> **Task**
Report the lines of the data below that contain the string "general".

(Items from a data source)
((
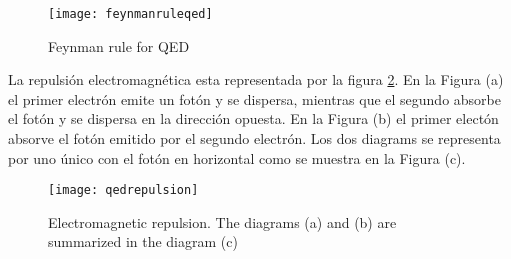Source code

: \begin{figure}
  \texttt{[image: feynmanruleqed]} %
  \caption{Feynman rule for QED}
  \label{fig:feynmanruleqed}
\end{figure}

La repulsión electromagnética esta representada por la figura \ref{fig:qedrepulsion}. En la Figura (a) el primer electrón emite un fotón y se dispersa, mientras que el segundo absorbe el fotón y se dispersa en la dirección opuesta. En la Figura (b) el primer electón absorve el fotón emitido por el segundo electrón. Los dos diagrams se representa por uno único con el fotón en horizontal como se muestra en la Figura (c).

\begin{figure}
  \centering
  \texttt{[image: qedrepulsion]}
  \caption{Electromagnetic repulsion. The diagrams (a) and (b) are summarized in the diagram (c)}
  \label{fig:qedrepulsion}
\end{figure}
))
((
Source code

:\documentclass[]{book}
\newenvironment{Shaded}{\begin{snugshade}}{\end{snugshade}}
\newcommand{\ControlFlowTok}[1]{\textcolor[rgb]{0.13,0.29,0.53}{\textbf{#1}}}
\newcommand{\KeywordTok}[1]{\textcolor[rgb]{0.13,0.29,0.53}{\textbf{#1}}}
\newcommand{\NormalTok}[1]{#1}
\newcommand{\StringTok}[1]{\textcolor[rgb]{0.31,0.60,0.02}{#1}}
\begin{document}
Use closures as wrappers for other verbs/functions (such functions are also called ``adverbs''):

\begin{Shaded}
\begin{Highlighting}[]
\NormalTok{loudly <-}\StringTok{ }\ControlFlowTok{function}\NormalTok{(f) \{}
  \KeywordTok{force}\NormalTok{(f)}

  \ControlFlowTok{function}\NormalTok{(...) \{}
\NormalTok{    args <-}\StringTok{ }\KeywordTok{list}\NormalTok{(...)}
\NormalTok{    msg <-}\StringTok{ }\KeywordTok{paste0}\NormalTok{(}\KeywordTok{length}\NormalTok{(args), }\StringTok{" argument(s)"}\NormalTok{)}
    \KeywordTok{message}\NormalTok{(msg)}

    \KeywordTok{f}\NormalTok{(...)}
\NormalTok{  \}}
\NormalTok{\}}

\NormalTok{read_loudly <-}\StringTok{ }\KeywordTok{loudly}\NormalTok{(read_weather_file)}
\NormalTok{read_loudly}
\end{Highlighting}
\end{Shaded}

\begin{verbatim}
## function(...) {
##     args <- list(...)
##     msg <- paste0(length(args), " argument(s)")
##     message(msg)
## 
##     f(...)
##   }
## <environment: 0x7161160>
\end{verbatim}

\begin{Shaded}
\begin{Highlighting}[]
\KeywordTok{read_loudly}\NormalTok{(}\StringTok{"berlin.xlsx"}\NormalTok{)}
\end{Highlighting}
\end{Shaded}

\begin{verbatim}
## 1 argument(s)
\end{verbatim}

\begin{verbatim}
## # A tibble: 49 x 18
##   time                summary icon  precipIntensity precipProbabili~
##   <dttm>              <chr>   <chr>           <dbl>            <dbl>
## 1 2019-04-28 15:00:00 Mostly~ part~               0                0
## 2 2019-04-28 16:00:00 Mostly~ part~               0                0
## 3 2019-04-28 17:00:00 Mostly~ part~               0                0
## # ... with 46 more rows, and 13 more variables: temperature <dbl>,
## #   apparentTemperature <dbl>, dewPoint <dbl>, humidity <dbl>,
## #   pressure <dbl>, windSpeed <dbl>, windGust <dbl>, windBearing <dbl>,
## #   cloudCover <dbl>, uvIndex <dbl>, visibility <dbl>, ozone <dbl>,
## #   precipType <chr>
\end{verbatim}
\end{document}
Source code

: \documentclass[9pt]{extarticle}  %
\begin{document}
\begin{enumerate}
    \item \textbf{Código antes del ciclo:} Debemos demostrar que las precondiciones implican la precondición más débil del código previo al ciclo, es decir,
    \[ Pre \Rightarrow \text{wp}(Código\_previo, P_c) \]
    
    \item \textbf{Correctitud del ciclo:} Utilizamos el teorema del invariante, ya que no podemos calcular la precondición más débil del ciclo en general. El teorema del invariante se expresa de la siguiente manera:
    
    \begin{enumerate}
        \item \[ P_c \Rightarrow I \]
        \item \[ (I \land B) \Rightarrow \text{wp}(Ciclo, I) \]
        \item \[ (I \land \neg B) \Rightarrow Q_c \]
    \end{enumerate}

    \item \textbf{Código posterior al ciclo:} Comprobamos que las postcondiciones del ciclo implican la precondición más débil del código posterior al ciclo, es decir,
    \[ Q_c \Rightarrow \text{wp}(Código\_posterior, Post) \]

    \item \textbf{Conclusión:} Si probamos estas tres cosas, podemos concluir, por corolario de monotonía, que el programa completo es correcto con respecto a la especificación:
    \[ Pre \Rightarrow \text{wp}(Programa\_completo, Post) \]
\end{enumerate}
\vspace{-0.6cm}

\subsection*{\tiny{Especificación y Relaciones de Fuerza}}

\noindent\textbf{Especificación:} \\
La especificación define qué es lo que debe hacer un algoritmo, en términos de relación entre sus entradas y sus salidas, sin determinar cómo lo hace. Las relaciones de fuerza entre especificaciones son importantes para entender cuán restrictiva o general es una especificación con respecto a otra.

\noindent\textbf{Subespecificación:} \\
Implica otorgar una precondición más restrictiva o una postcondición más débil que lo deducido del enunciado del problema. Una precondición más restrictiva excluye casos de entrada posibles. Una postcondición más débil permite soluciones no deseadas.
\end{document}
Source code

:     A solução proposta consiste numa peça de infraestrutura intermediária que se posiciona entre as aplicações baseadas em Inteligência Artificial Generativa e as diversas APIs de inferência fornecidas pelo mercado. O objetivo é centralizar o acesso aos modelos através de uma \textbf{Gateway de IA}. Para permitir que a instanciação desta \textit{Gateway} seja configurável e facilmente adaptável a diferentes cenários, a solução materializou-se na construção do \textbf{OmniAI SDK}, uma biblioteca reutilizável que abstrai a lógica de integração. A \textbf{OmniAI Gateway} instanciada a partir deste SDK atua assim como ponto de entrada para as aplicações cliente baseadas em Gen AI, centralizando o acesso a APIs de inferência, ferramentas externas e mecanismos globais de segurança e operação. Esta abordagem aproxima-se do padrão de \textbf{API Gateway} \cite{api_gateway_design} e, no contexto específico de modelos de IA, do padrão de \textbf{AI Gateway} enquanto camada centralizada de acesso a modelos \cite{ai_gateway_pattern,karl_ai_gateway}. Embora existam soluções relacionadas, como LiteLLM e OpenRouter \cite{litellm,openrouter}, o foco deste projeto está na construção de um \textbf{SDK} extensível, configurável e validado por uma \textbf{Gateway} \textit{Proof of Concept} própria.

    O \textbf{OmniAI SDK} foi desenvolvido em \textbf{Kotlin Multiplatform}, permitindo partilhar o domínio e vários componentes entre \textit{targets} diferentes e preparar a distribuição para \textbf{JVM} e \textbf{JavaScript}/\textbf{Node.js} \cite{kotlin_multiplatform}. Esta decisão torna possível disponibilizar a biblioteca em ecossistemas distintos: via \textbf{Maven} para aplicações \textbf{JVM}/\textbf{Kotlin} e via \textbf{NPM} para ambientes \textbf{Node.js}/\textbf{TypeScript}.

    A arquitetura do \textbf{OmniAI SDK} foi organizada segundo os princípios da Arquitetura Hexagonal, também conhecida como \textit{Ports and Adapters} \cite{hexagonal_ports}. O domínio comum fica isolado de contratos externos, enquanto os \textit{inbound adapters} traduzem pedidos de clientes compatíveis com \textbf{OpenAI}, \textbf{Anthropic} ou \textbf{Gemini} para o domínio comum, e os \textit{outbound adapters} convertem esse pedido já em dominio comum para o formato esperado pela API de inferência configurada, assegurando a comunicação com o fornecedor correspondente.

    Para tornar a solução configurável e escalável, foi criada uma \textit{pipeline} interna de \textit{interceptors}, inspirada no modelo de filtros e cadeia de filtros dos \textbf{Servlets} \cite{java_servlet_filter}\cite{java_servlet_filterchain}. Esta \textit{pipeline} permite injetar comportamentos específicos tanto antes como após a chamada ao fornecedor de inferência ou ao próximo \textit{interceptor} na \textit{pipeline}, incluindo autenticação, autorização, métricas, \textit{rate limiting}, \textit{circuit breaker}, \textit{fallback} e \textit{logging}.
))
> **Answer box**
    \item \textbf{Correctitud del ciclo:} Utilizamos el teorema del invariante, ya que no podemos calcular la precondición más débil del ciclo en general. El teorema del invariante se expresa de la siguiente manera:
La especificación define qué es lo que debe hacer un algoritmo, en términos de relación entre sus entradas y sus salidas, sin determinar cómo lo hace. Las relaciones de fuerza entre especificaciones son importantes para entender cuán restrictiva o general es una especificación con respecto a otra.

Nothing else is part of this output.